* EXERCISE DETAILS *
Reproduce all of the data exactly.

[Records from a data collection]

....................

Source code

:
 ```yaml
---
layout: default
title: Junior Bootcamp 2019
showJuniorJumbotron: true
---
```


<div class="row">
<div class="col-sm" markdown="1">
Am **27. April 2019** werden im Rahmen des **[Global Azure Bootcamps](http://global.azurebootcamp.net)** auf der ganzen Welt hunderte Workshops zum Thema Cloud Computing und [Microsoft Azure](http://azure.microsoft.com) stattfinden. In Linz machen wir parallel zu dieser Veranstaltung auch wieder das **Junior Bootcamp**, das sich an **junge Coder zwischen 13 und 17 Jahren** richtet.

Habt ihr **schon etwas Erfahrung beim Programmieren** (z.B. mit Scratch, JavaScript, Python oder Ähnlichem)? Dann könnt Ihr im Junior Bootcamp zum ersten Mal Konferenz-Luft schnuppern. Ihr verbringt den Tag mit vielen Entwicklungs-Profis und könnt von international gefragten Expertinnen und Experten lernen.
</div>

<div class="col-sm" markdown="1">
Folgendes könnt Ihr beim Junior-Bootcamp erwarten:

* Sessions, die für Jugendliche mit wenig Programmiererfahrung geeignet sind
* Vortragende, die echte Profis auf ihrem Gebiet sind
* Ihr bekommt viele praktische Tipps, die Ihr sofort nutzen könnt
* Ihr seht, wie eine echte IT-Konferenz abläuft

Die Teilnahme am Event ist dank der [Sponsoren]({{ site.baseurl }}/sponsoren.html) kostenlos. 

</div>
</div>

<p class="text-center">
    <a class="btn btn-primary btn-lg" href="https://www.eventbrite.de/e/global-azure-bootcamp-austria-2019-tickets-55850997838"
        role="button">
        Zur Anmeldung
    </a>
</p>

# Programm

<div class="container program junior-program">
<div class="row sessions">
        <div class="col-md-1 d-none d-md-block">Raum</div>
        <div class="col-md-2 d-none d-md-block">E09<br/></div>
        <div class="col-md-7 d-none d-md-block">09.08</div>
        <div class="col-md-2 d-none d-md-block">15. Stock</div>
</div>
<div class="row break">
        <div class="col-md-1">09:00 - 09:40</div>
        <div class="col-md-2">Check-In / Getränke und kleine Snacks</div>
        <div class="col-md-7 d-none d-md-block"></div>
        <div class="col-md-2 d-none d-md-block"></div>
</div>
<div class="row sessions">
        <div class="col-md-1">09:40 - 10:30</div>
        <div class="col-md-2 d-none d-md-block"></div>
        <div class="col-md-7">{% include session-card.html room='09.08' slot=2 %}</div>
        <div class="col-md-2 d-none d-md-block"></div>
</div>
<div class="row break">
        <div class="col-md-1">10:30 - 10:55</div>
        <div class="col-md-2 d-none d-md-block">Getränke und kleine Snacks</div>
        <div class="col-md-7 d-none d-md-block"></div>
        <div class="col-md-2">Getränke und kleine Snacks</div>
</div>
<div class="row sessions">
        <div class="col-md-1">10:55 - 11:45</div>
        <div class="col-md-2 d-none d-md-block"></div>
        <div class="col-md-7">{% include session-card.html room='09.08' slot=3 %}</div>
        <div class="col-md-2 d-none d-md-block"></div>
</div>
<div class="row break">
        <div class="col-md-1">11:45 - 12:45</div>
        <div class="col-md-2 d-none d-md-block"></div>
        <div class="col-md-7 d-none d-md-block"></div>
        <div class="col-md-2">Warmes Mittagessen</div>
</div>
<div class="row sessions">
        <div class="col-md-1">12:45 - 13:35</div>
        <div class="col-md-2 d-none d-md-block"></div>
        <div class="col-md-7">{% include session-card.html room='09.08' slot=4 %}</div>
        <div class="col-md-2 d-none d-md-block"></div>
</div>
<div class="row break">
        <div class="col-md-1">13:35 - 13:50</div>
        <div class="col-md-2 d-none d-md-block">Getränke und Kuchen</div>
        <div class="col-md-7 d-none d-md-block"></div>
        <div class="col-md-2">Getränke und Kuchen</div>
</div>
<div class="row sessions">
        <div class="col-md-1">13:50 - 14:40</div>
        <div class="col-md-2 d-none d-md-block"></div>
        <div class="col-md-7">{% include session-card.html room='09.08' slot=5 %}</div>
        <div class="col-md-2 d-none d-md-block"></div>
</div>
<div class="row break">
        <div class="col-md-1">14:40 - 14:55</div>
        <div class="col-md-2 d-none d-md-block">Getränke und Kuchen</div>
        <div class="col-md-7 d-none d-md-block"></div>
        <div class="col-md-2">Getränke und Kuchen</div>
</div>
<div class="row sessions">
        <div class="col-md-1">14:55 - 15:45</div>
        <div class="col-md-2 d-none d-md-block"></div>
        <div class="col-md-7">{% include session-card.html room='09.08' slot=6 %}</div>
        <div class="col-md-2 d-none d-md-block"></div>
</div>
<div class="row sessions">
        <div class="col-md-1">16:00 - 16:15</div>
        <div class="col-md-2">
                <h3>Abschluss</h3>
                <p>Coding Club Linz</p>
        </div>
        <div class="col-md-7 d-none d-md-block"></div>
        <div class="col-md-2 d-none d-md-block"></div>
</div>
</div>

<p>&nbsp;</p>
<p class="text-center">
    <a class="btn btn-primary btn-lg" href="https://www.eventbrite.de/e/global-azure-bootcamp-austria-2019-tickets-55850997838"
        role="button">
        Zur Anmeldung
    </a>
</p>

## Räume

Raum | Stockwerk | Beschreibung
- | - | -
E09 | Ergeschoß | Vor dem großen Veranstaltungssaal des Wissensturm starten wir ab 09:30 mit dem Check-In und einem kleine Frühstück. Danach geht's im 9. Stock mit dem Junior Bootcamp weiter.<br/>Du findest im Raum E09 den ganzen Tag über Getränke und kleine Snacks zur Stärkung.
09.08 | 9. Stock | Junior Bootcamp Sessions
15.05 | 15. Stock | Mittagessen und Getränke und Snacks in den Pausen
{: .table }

....................

* RESULT OF THE EXERCISE *
Source code

:
 ```yaml
---
layout: default
title: Junior Bootcamp 2019
showJuniorJumbotron: true
---
```


<div class="row">
<div class="col-sm" markdown="1">
Am **27. April 2019** werden im Rahmen des **[Global Azure Bootcamps](http://global.azurebootcamp.net)** auf der ganzen Welt hunderte Workshops zum Thema Cloud Computing und [Microsoft Azure](http://azure.microsoft.com) stattfinden. In Linz machen wir parallel zu dieser Veranstaltung auch wieder das **Junior Bootcamp**, das sich an **junge Coder zwischen 13 und 17 Jahren** richtet.

Habt ihr **schon etwas Erfahrung beim Programmieren** (z.B. mit Scratch, JavaScript, Python oder Ähnlichem)? Dann könnt Ihr im Junior Bootcamp zum ersten Mal Konferenz-Luft schnuppern. Ihr verbringt den Tag mit vielen Entwicklungs-Profis und könnt von international gefragten Expertinnen und Experten lernen.
</div>

<div class="col-sm" markdown="1">
Folgendes könnt Ihr beim Junior-Bootcamp erwarten:

* Sessions, die für Jugendliche mit wenig Programmiererfahrung geeignet sind
* Vortragende, die echte Profis auf ihrem Gebiet sind
* Ihr bekommt viele praktische Tipps, die Ihr sofort nutzen könnt
* Ihr seht, wie eine echte IT-Konferenz abläuft

Die Teilnahme am Event ist dank der [Sponsoren]({{ site.baseurl }}/sponsoren.html) kostenlos. 

</div>
</div>

<p class="text-center">
    <a class="btn btn-primary btn-lg" href="https://www.eventbrite.de/e/global-azure-bootcamp-austria-2019-tickets-55850997838"
        role="button">
        Zur Anmeldung
    </a>
</p>

# Programm

<div class="container program junior-program">
<div class="row sessions">
        <div class="col-md-1 d-none d-md-block">Raum</div>
        <div class="col-md-2 d-none d-md-block">E09<br/></div>
        <div class="col-md-7 d-none d-md-block">09.08</div>
        <div class="col-md-2 d-none d-md-block">15. Stock</div>
</div>
<div class="row break">
        <div class="col-md-1">09:00 - 09:40</div>
        <div class="col-md-2">Check-In / Getränke und kleine Snacks</div>
        <div class="col-md-7 d-none d-md-block"></div>
        <div class="col-md-2 d-none d-md-block"></div>
</div>
<div class="row sessions">
        <div class="col-md-1">09:40 - 10:30</div>
        <div class="col-md-2 d-none d-md-block"></div>
        <div class="col-md-7">{% include session-card.html room='09.08' slot=2 %}</div>
        <div class="col-md-2 d-none d-md-block"></div>
</div>
<div class="row break">
        <div class="col-md-1">10:30 - 10:55</div>
        <div class="col-md-2 d-none d-md-block">Getränke und kleine Snacks</div>
        <div class="col-md-7 d-none d-md-block"></div>
        <div class="col-md-2">Getränke und kleine Snacks</div>
</div>
<div class="row sessions">
        <div class="col-md-1">10:55 - 11:45</div>
        <div class="col-md-2 d-none d-md-block"></div>
        <div class="col-md-7">{% include session-card.html room='09.08' slot=3 %}</div>
        <div class="col-md-2 d-none d-md-block"></div>
</div>
<div class="row break">
        <div class="col-md-1">11:45 - 12:45</div>
        <div class="col-md-2 d-none d-md-block"></div>
        <div class="col-md-7 d-none d-md-block"></div>
        <div class="col-md-2">Warmes Mittagessen</div>
</div>
<div class="row sessions">
        <div class="col-md-1">12:45 - 13:35</div>
        <div class="col-md-2 d-none d-md-block"></div>
        <div class="col-md-7">{% include session-card.html room='09.08' slot=4 %}</div>
        <div class="col-md-2 d-none d-md-block"></div>
</div>
<div class="row break">
        <div class="col-md-1">13:35 - 13:50</div>
        <div class="col-md-2 d-none d-md-block">Getränke und Kuchen</div>
        <div class="col-md-7 d-none d-md-block"></div>
        <div class="col-md-2">Getränke und Kuchen</div>
</div>
<div class="row sessions">
        <div class="col-md-1">13:50 - 14:40</div>
        <div class="col-md-2 d-none d-md-block"></div>
        <div class="col-md-7">{% include session-card.html room='09.08' slot=5 %}</div>
        <div class="col-md-2 d-none d-md-block"></div>
</div>
<div class="row break">
        <div class="col-md-1">14:40 - 14:55</div>
        <div class="col-md-2 d-none d-md-block">Getränke und Kuchen</div>
        <div class="col-md-7 d-none d-md-block"></div>
        <div class="col-md-2">Getränke und Kuchen</div>
</div>
<div class="row sessions">
        <div class="col-md-1">14:55 - 15:45</div>
        <div class="col-md-2 d-none d-md-block"></div>
        <div class="col-md-7">{% include session-card.html room='09.08' slot=6 %}</div>
        <div class="col-md-2 d-none d-md-block"></div>
</div>
<div class="row sessions">
        <div class="col-md-1">16:00 - 16:15</div>
        <div class="col-md-2">
                <h3>Abschluss</h3>
                <p>Coding Club Linz</p>
        </div>
        <div class="col-md-7 d-none d-md-block"></div>
        <div class="col-md-2 d-none d-md-block"></div>
</div>
</div>

<p>&nbsp;</p>
<p class="text-center">
    <a class="btn btn-primary btn-lg" href="https://www.eventbrite.de/e/global-azure-bootcamp-austria-2019-tickets-55850997838"
        role="button">
        Zur Anmeldung
    </a>
</p>

## Räume

Raum | Stockwerk | Beschreibung
- | - | -
E09 | Ergeschoß | Vor dem großen Veranstaltungssaal des Wissensturm starten wir ab 09:30 mit dem Check-In und einem kleine Frühstück. Danach geht's im 9. Stock mit dem Junior Bootcamp weiter.<br/>Du findest im Raum E09 den ganzen Tag über Getränke und kleine Snacks zur Stärkung.
09.08 | 9. Stock | Junior Bootcamp Sessions
15.05 | 15. Stock | Mittagessen und Getränke und Snacks in den Pausen
{: .table }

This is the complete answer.